*** Information shown ***

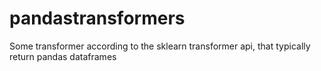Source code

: # pandastransformers
Some transformer according to the sklearn transformer api, that typically return pandas dataframes
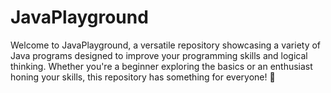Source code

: # JavaPlayground
Welcome to JavaPlayground, a versatile repository showcasing a variety of Java programs designed to improve your programming skills and logical thinking. Whether you're a beginner exploring the basics or an enthusiast honing your skills, this repository has something for everyone! 🚀
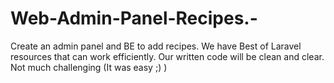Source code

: # Web-Admin-Panel-Recipes.-
Create an admin panel and BE to add recipes.
We have Best  of Laravel resources that can work efficiently. 
Our written code will be clean and clear. 
Not much challenging (It was easy ;) )
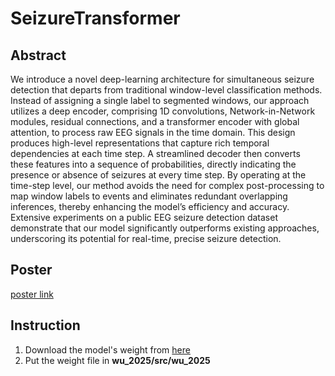 # SeizureTransformer

## Abstract
We introduce a novel deep-learning architecture for simultaneous seizure detection that departs from traditional window-level classification methods. Instead of assigning a single label to segmented windows, our approach utilizes a deep encoder, comprising 1D convolutions, Network-in-Network modules, residual connections, and a transformer encoder with global attention, to process raw EEG signals in the time domain. This design produces high-level representations that capture rich temporal dependencies at each time step. A streamlined decoder then converts these features into a sequence of probabilities, directly indicating the presence or absence of seizures at every time step. By operating at the time-step level, our method avoids the need for complex post-processing to map window labels to events and eliminates redundant overlapping inferences, thereby enhancing the model’s efficiency and accuracy. Extensive experiments on a public EEG seizure detection dataset demonstrate that our model significantly outperforms existing approaches, underscoring its potential for real-time, precise seizure detection.

## Poster
[poster link](https://drive.google.com/drive/folders/17pKhwFc4x1_2zwXTndKawoNKlaXIW-VE?usp=sharing)

## Instruction
1. Download the model's weight from [here](https://drive.google.com/drive/folders/17pKhwFc4x1_2zwXTndKawoNKlaXIW-VE?usp=sharing)
2. Put the weight file in **wu_2025/src/wu_2025**
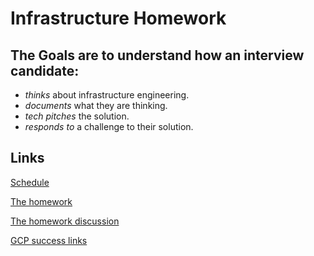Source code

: # Infrastructure Homework

## The Goals are to understand how an interview candidate:

* _thinks_ about infrastructure engineering.
* _documents_ what they are thinking.
* _tech pitches_ the solution.
* _responds to_ a challenge to their solution.

## Links

[Schedule](schedule.md)

[The homework](homework.md)

[The homework discussion](discussion.md)

[GCP success links](gcp_success_links.md)

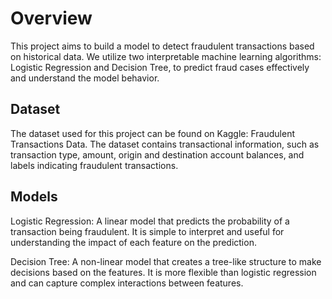 # Overview
This project aims to build a model to detect fraudulent transactions based on historical data. We utilize two interpretable machine learning algorithms: Logistic Regression and Decision Tree, to predict fraud cases effectively and understand the model behavior.

## Dataset
The dataset used for this project can be found on Kaggle: Fraudulent Transactions Data. The dataset contains transactional information, such as transaction type, amount, origin and destination account balances, and labels indicating fraudulent transactions.

## Models
Logistic Regression: A linear model that predicts the probability of a transaction being fraudulent. It is simple to interpret and useful for understanding the impact of each feature on the prediction.

Decision Tree: A non-linear model that creates a tree-like structure to make decisions based on the features. It is more flexible than logistic regression and can capture complex interactions between features.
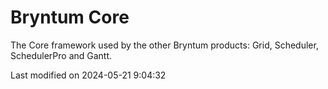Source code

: # Bryntum Core

The Core framework used by the other Bryntum products: Grid, Scheduler, SchedulerPro and Gantt.


<p class="last-modified">Last modified on 2024-05-21 9:04:32</p>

*** End of Information shown ***

*The task*
Wherever the string "solution" occurs in the data, copy the line that holds it.

*Response to this task*
* _tech pitches_ the solution.
* _responds to_ a challenge to their solution.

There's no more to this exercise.